SOURCE MATERIAL START

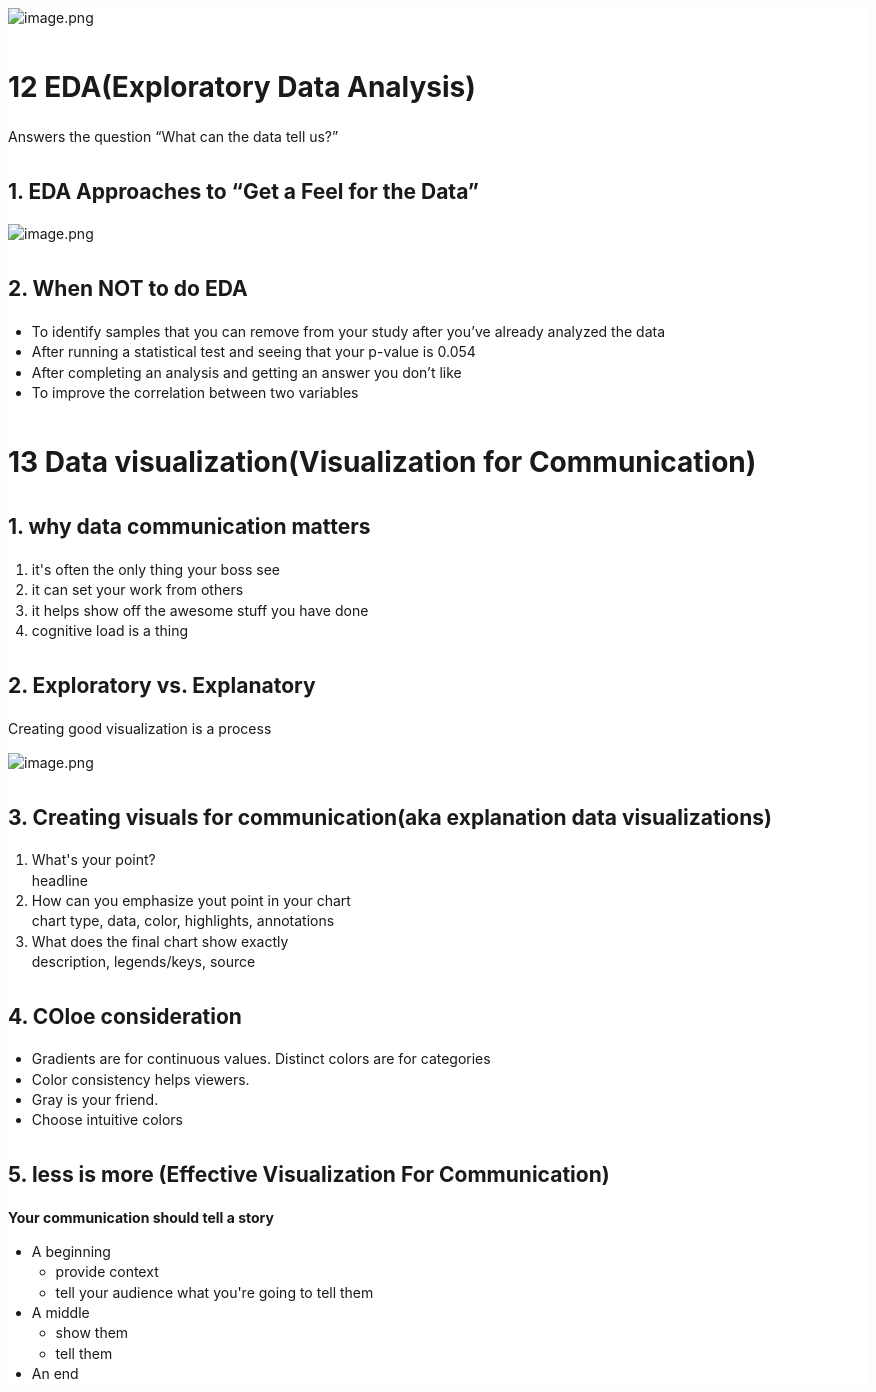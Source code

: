 ![image.png](https://i.loli.net/2019/10/23/op7gz8GC9wUuBX1.png)

# 12 EDA(Exploratory Data Analysis)
Answers the question “What can the data tell us?”

## 1. EDA Approaches to “Get a Feel for the Data”
![image.png](https://i.loli.net/2019/10/25/59Dhwu7nUyzPYeI.png)

## 2. When NOT to do EDA
- To identify samples that you can remove from your study after you’ve already analyzed the data
- After running a statistical test and seeing that your p-value is 0.054
- After completing an analysis and getting an answer you don’t like
- To improve the correlation between two variables


# 13 Data visualization(Visualization for Communication)

## 1. why data communication matters
1. it's often the only thing your boss see
2. it can set your work from others
3. it helps show off the awesome stuff you have done
4. cognitive load is a thing

## 2. Exploratory vs. Explanatory
Creating good visualization is a process

![image.png](https://i.loli.net/2019/11/07/hXaOzTBkeMR6sPl.png)

## 3. Creating visuals for communication(aka explanation data visualizations)
1. What's your point?
<br>headline
2. How can you emphasize yout point in your chart
<br>chart type, data, color, highlights, annotations
3. What does the final chart show exactly
<br>description, legends/keys, source

## 4. COloe consideration
- Gradients are for continuous values. Distinct colors are for categories
- Color consistency helps viewers.
- Gray is your friend.
- Choose intuitive colors

## 5. less is more (Effective Visualization For Communication)
**Your communication should tell a story**
- A beginning
    - provide context
    - tell your audience what you're going to tell them
- A middle
    - show them
    - tell them
- An end
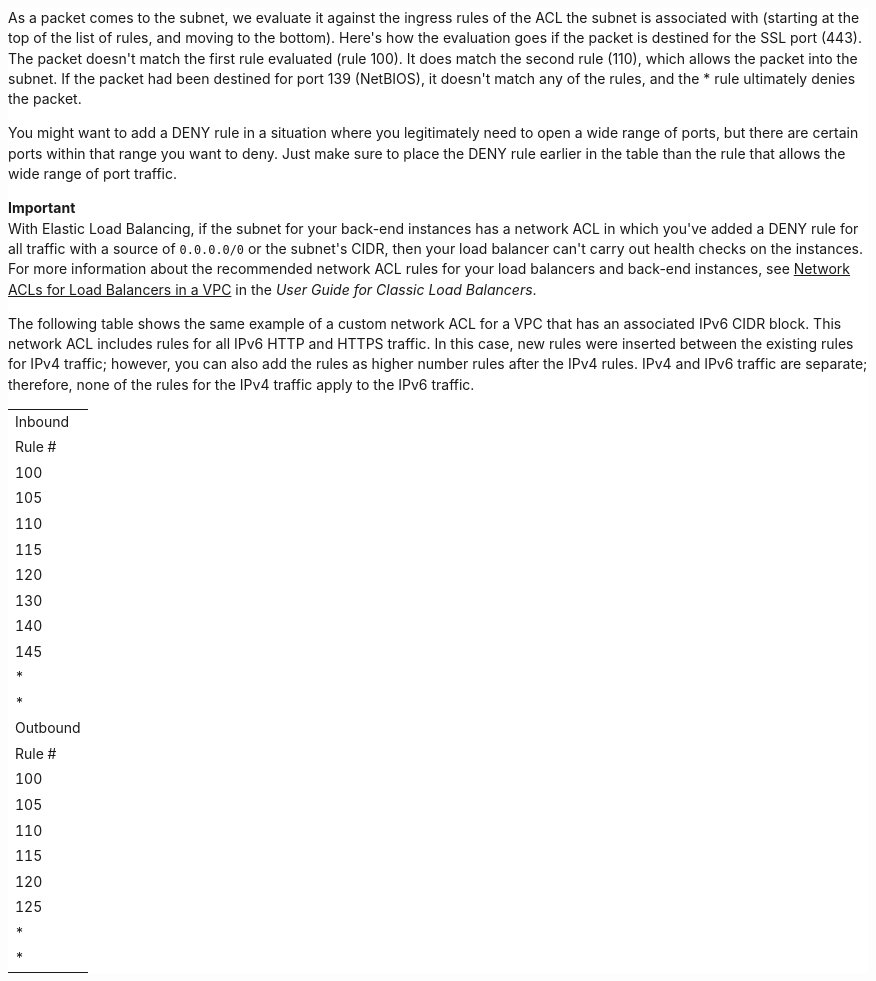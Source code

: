As a packet comes to the subnet, we evaluate it against the ingress rules of the ACL the subnet is associated with \(starting at the top of the list of rules, and moving to the bottom\)\. Here's how the evaluation goes if the packet is destined for the SSL port \(443\)\. The packet doesn't match the first rule evaluated \(rule 100\)\. It does match the second rule \(110\), which allows the packet into the subnet\. If the packet had been destined for port 139 \(NetBIOS\), it doesn't match any of the rules, and the \* rule ultimately denies the packet\. 

You might want to add a DENY rule in a situation where you legitimately need to open a wide range of ports, but there are certain ports within that range you want to deny\. Just make sure to place the DENY rule earlier in the table than the rule that allows the wide range of port traffic\.

**Important**  
With Elastic Load Balancing, if the subnet for your back\-end instances has a network ACL in which you've added a DENY rule for all traffic with a source of `0.0.0.0/0` or the subnet's CIDR, then your load balancer can't carry out health checks on the instances\. For more information about the recommended network ACL rules for your load balancers and back\-end instances, see [Network ACLs for Load Balancers in a VPC](http://docs.aws.amazon.com/elasticloadbalancing/latest/classic/elb-security-groups.html#elb-vpc-nacl) in the *User Guide for Classic Load Balancers*\.

The following table shows the same example of a custom network ACL for a VPC that has an associated IPv6 CIDR block\. This network ACL includes rules for all IPv6 HTTP and HTTPS traffic\. In this case, new rules were inserted between the existing rules for IPv4 traffic; however, you can also add the rules as higher number rules after the IPv4 rules\. IPv4 and IPv6 traffic are separate; therefore, none of the rules for the IPv4 traffic apply to the IPv6 traffic\.


|  | 
| --- |
|  Inbound  | 
|  Rule \#  | Type |  Protocol  |  Port Range  | Source  |  Allow/Deny  |  Comments  | 
|  100  | HTTP |  TCP  |  80  | 0\.0\.0\.0/0 |  ALLOW  |  Allows inbound HTTP traffic from any IPv4 address\.  | 
|  105  |  HTTP  |  TCP  |  80  |  ::/0  |  ALLOW  |  Allows inbound HTTP traffic from any IPv6 address\.  | 
|  110  | HTTPS |  TCP  |  443  | 0\.0\.0\.0/0 |  ALLOW  |  Allows inbound HTTPS traffic from any IPv4 address\.  | 
|  115  |  HTTPS  |  TCP  |  443  |  ::/0  |  ALLOW  |  Allows inbound HTTPS traffic from any IPv6 address\.  | 
|  120  | SSH |  TCP  |  22  | 192\.0\.2\.0/24 |  ALLOW  |  Allows inbound SSH traffic from your home network's public IPv4 address range \(over the Internet gateway\)\.  | 
|  130  | RDP |  TCP  |  3389  | 192\.0\.2\.0/24 |  ALLOW  |  Allows inbound RDP traffic to the web servers from your home network's public IPv4 address range \(over the Internet gateway\)\.   | 
|  140  | Custom TCP |  TCP  |  32768\-65535  | 0\.0\.0\.0/0 |  ALLOW  |  Allows inbound return IPv4 traffic from the Internet \(that is, for requests that originate in the subnet\)\. This range is an example only\. For more information about how to select the appropriate ephemeral port range, see [Ephemeral Ports](#VPC_ACLs_Ephemeral_Ports)\.  | 
|  145  | Custom TCP | TCP | 32768\-65535 | ::/0 | ALLOW |  Allows inbound return IPv6 traffic from the Internet \(that is, for requests that originate in the subnet\)\. This range is an example only\. For more information about how to select the appropriate ephemeral port range, see [Ephemeral Ports](#VPC_ACLs_Ephemeral_Ports)\.  | 
|  \*  | All traffic |  All  |  All  | 0\.0\.0\.0/0 |  DENY  |  Denies all inbound IPv4 traffic not already handled by a preceding rule \(not modifiable\)\.  | 
|  \*  |  All traffic  |  All  |  All  |  ::/0  |  DENY  |  Denies all inbound IPv6 traffic not already handled by a preceding rule \(not modifiable\)\.  | 
|  Outbound  | 
|  Rule \#  | Type |  Protocol  |  Port Range  | Destination |  Allow/Deny  |  Comments  | 
|  100  | HTTP |  TCP  |  80  | 0\.0\.0\.0/0 |  ALLOW  |  Allows outbound IPv4 HTTP traffic from the subnet to the Internet\.  | 
|  105  |  HTTP  |  TCP  |  80  |  ::/0  |  ALLOW  |  Allows outbound IPv6 HTTP traffic from the subnet to the Internet\.  | 
|  110  | HTTPS |  TCP  |  443  | 0\.0\.0\.0/0 |  ALLOW  |  Allows outbound IPv4 HTTPS traffic from the subnet to the Internet\.  | 
|  115  |  HTTPS  |  TCP  |  443  |  ::/0  |  ALLOW  |  Allows outbound IPv6 HTTPS traffic from the subnet to the Internet\.  | 
|  120  | Custom TCP |  TCP  |  32768\-65535  | 0\.0\.0\.0/0 |  ALLOW  |  Allows outbound IPv4 responses to clients on the Internet \(for example, serving web pages to people visiting the web servers in the subnet\)\. This range is an example only\. For more information about how to select the appropriate ephemeral port range, see [Ephemeral Ports](#VPC_ACLs_Ephemeral_Ports)\.  | 
|  125  |  Custom TCP  |  TCP  |  32768\-65535  |  ::/0  |  ALLOW  |  Allows outbound IPv6 responses to clients on the Internet \(for example, serving web pages to people visiting the web servers in the subnet\)\. This range is an example only\. For more information about how to select the appropriate ephemeral port range, see [Ephemeral Ports](#VPC_ACLs_Ephemeral_Ports)\.  | 
|  \*  | All traffic |  All  |  All  | 0\.0\.0\.0/0 |  DENY  |  Denies all outbound IPv4 traffic not already handled by a preceding rule \(not modifiable\)\.  | 
|  \*  |  All traffic  |  All  |  All  |  ::/0  |  DENY  |  Denies all outbound IPv6 traffic not already handled by a preceding rule \(not modifiable\)\.  | 
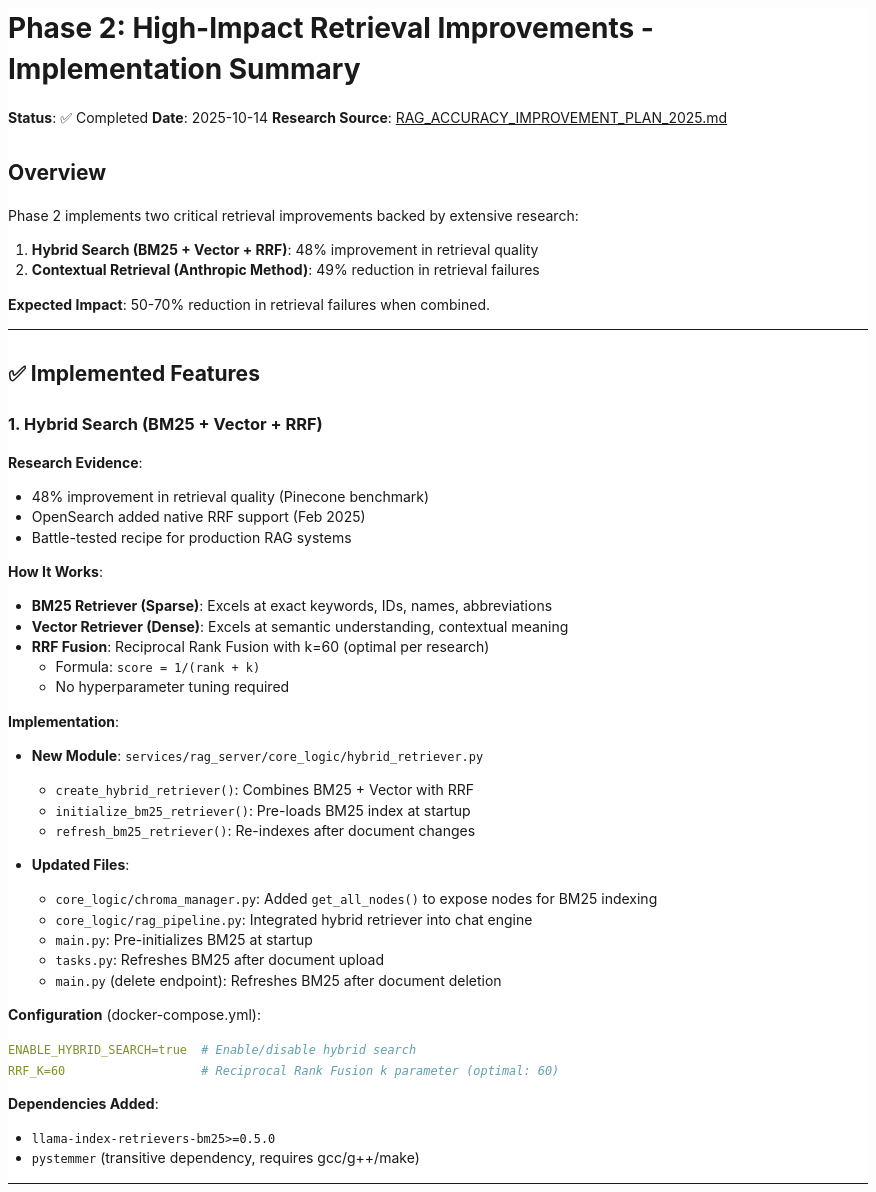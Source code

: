 # Phase 2: High-Impact Retrieval Improvements - Implementation Summary

**Status**: ✅ Completed
**Date**: 2025-10-14
**Research Source**: [RAG_ACCURACY_IMPROVEMENT_PLAN_2025.md](RAG_ACCURACY_IMPROVEMENT_PLAN_2025.md)

## Overview

Phase 2 implements two critical retrieval improvements backed by extensive research:
1. **Hybrid Search (BM25 + Vector + RRF)**: 48% improvement in retrieval quality
2. **Contextual Retrieval (Anthropic Method)**: 49% reduction in retrieval failures

**Expected Impact**: 50-70% reduction in retrieval failures when combined.

---

## ✅ Implemented Features

### 1. Hybrid Search (BM25 + Vector + RRF)

**Research Evidence**:
- 48% improvement in retrieval quality (Pinecone benchmark)
- OpenSearch added native RRF support (Feb 2025)
- Battle-tested recipe for production RAG systems

**How It Works**:
- **BM25 Retriever (Sparse)**: Excels at exact keywords, IDs, names, abbreviations
- **Vector Retriever (Dense)**: Excels at semantic understanding, contextual meaning
- **RRF Fusion**: Reciprocal Rank Fusion with k=60 (optimal per research)
  - Formula: `score = 1/(rank + k)`
  - No hyperparameter tuning required

**Implementation**:
- **New Module**: `services/rag_server/core_logic/hybrid_retriever.py`
  - `create_hybrid_retriever()`: Combines BM25 + Vector with RRF
  - `initialize_bm25_retriever()`: Pre-loads BM25 index at startup
  - `refresh_bm25_retriever()`: Re-indexes after document changes

- **Updated Files**:
  - `core_logic/chroma_manager.py`: Added `get_all_nodes()` to expose nodes for BM25 indexing
  - `core_logic/rag_pipeline.py`: Integrated hybrid retriever into chat engine
  - `main.py`: Pre-initializes BM25 at startup
  - `tasks.py`: Refreshes BM25 after document upload
  - `main.py` (delete endpoint): Refreshes BM25 after document deletion

**Configuration** (docker-compose.yml):
```yaml
ENABLE_HYBRID_SEARCH=true  # Enable/disable hybrid search
RRF_K=60                   # Reciprocal Rank Fusion k parameter (optimal: 60)
```

**Dependencies Added**:
- `llama-index-retrievers-bm25>=0.5.0`
- `pystemmer` (transitive dependency, requires gcc/g++/make)

---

SOURCE MATERIAL END

_TASK GOAL_: Reproduce word for word the material above, beginning with the line that contains "failures when combined." and ending with the line that contains "- **BM25 Retriever".

_RESULT OF THE EXERCISE_:
**Expected Impact**: 50-70% reduction in retrieval failures when combined.

---

## ✅ Implemented Features

### 1. Hybrid Search (BM25 + Vector + RRF)

**Research Evidence**:
- 48% improvement in retrieval quality (Pinecone benchmark)
- OpenSearch added native RRF support (Feb 2025)
- Battle-tested recipe for production RAG systems

**How It Works**:
- **BM25 Retriever (Sparse)**: Excels at exact keywords, IDs, names, abbreviations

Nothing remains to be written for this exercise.